Brooklyn Project Once Pitched for Amazon Lands First Tenant
(Bloomberg) -- A new Brooklyn building that was pitched for Amazon.com Inc.’s second headquarters has landed its first tenant -- and it’s a fashion brand.
Kith signed a lease at 25 Kent Ave. in Williamsburg for 57,679 square feet of manufacturing space, according to a statement Monday from the property’s developers, Rubenstein Partners and Heritage Equity Partners. The eight-story building is the neighborhood’s first ground-up commercial development in more than 40 years and the company will have about 90 employees there.
As tech giants from Facebook Inc. to Amazon continue to flood Manhattan with new office leases, more apparel makers are moving east to Brooklyn. Kith is relocating from its Soho headquarters, similar to global fashion brand Lafayette 148 New York, which moved to the Brooklyn Navy Yard from Manhattan last year.
Plans for 25 Kent have been in the works since 2013, and construction was completed in July “on spec,” meaning without any tenant commitments. The 500,000-square-foot property is designed primarily as an office building -- with a smaller portion for production, retail and light manufacturing -- but it has yet to sign up any office occupants.

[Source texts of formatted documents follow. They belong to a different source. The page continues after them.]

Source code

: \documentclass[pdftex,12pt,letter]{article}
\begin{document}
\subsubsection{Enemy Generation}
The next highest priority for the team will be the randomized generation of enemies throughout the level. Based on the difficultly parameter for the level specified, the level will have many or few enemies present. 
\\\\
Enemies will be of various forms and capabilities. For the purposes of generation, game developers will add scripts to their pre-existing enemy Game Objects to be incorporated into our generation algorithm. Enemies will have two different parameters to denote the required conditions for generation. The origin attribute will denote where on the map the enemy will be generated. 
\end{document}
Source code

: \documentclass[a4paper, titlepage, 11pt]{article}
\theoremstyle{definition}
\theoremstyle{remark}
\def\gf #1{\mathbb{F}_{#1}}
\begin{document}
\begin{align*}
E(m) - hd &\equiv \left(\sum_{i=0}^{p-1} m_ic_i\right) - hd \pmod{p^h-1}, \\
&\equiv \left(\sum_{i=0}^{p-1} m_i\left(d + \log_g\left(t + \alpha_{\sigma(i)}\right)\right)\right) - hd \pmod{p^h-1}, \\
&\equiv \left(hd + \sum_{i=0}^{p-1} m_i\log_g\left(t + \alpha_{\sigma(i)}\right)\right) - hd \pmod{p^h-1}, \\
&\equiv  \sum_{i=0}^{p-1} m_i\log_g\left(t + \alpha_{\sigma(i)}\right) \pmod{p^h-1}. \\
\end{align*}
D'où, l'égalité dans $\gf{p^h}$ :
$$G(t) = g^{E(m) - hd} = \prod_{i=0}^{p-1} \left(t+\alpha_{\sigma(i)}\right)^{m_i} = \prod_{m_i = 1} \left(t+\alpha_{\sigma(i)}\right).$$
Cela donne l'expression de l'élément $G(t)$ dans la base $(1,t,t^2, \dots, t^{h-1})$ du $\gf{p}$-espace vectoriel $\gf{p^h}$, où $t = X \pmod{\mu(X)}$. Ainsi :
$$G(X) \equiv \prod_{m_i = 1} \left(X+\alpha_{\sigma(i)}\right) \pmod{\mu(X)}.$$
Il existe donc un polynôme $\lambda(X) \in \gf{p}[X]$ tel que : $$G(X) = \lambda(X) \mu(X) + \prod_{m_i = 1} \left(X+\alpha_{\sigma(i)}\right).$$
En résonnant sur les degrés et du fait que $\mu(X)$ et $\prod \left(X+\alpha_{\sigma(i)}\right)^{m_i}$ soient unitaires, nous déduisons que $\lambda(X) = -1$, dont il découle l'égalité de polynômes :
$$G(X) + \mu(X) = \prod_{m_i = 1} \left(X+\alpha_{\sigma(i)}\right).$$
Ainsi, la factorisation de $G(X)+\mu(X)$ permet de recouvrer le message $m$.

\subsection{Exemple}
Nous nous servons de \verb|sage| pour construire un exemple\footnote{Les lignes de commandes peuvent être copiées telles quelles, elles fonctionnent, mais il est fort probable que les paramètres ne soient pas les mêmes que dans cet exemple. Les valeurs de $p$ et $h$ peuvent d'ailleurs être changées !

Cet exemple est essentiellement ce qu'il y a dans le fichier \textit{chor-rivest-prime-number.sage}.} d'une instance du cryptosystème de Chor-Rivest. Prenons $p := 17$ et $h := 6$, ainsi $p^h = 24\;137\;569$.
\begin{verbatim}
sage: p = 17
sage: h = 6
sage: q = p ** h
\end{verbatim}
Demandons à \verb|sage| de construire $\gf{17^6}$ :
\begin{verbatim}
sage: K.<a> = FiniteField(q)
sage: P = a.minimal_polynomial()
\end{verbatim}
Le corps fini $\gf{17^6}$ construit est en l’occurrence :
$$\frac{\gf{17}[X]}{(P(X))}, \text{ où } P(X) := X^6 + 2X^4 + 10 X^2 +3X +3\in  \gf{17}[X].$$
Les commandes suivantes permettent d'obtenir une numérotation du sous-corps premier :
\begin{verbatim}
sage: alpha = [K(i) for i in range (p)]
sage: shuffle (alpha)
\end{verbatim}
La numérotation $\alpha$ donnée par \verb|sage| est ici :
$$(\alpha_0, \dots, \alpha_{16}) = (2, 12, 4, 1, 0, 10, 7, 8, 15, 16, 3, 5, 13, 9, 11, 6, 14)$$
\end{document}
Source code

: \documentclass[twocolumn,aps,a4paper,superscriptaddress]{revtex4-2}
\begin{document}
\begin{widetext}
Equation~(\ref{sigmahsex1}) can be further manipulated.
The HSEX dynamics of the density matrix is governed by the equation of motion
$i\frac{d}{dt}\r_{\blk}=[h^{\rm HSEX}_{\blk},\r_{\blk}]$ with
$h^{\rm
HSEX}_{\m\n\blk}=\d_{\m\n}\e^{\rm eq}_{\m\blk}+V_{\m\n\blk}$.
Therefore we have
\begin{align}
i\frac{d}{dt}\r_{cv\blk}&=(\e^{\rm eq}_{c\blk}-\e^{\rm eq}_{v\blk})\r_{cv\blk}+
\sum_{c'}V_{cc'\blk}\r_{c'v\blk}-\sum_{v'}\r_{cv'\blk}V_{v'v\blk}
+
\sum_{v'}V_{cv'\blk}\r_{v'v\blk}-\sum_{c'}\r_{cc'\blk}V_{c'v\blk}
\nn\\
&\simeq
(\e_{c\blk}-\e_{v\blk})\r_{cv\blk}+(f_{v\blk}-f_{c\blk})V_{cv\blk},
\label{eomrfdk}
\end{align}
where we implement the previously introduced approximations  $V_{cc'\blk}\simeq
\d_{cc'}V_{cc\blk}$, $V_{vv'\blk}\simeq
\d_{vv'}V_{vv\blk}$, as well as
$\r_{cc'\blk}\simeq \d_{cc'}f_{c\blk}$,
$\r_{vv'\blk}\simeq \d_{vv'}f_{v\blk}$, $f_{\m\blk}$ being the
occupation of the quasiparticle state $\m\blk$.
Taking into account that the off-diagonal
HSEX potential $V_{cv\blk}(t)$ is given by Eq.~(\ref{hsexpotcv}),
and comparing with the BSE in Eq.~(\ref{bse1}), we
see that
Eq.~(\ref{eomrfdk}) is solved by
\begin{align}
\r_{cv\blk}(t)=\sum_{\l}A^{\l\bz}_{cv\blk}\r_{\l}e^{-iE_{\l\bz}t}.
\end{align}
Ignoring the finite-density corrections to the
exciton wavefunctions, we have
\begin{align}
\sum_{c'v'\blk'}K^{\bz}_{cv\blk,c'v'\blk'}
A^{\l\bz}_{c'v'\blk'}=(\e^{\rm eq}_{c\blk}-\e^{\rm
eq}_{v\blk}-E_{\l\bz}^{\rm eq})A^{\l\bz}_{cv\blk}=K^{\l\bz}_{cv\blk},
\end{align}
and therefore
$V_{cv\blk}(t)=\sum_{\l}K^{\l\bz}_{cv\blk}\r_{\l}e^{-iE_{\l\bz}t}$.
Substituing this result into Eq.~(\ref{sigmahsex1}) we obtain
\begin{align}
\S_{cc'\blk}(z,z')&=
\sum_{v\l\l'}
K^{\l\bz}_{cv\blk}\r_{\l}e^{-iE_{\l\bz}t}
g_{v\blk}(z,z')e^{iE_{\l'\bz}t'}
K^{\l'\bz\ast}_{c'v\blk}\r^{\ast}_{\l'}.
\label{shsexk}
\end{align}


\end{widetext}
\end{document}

“Manufacturing was always viewed as a catalyst for the building,” said Jeff Fronek, director of acquisitions at Rubenstein. “A lot of the office users wanted to understand who the manufacturing tenants would be to make sure there was compatibility.”
The firm is in talks with several more potential tenants, including technology companies and a brewery, Fronek said. The developers are aiming to fill the building, along the East River on Williamsburg’s northern edge, by mid-2021, Fronek said.
Trendy Brooklyn’s effort to transform itself into an office destination for tech firms has had mixed results. The borough has seen a 356% jump in startup growth since 2008, according to a report by the Center for an Urban Future. While that’s helped spur scores of development projects and leases, Brooklyn still isn’t attracting the major global companies that are grabbing large swaths of real estate in Manhattan.
“What we’re seeing is tenants will gravitate toward the projects that can address all of their needs,” Fronek said. “We took a very narrow view on what we thought would be successful, and that was waterfront, new construction, large floorplate and this whole mixed-use idea that you would have a commercial ecosystem under one roof.”